**Brief:** Where the word "Titan" occurs in a line of the data, return the whole line.

BEGIN Information shown

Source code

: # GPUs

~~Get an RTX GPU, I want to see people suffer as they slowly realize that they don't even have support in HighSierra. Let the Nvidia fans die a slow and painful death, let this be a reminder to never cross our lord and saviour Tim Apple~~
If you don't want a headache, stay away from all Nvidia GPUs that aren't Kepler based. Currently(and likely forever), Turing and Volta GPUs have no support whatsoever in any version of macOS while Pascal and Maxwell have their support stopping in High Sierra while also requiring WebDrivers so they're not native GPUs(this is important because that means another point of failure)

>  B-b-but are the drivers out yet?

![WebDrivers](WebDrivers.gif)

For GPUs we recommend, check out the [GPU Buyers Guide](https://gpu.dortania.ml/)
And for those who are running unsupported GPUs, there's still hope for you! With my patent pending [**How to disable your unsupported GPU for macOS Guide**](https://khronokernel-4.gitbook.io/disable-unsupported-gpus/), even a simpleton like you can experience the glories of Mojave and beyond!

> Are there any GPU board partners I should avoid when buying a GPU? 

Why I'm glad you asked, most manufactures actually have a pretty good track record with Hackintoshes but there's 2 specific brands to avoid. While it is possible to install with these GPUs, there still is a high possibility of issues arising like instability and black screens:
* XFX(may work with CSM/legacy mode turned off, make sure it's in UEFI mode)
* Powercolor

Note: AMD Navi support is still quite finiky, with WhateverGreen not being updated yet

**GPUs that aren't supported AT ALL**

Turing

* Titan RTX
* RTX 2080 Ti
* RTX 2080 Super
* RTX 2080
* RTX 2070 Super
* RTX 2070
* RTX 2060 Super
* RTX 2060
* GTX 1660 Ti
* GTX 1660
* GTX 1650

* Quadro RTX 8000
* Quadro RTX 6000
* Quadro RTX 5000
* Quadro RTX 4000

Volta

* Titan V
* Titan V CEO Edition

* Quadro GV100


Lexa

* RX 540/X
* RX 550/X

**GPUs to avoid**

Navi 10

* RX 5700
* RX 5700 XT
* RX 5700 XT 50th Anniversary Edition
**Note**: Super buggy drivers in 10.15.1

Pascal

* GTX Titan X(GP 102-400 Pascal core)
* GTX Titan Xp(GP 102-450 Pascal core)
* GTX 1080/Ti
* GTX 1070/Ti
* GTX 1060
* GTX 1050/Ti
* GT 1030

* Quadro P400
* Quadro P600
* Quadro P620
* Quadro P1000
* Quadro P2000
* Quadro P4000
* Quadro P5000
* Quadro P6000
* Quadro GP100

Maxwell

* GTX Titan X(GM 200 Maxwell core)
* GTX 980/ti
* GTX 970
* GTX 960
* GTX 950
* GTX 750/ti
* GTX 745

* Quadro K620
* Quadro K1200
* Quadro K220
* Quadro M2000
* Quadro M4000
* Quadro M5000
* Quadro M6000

END Information shown

**Solution for this exercise:**
* Titan RTX
* Titan V
* Titan V CEO Edition
* GTX Titan X(GP 102-400 Pascal core)
* GTX Titan Xp(GP 102-450 Pascal core)
* GTX Titan X(GM 200 Maxwell core)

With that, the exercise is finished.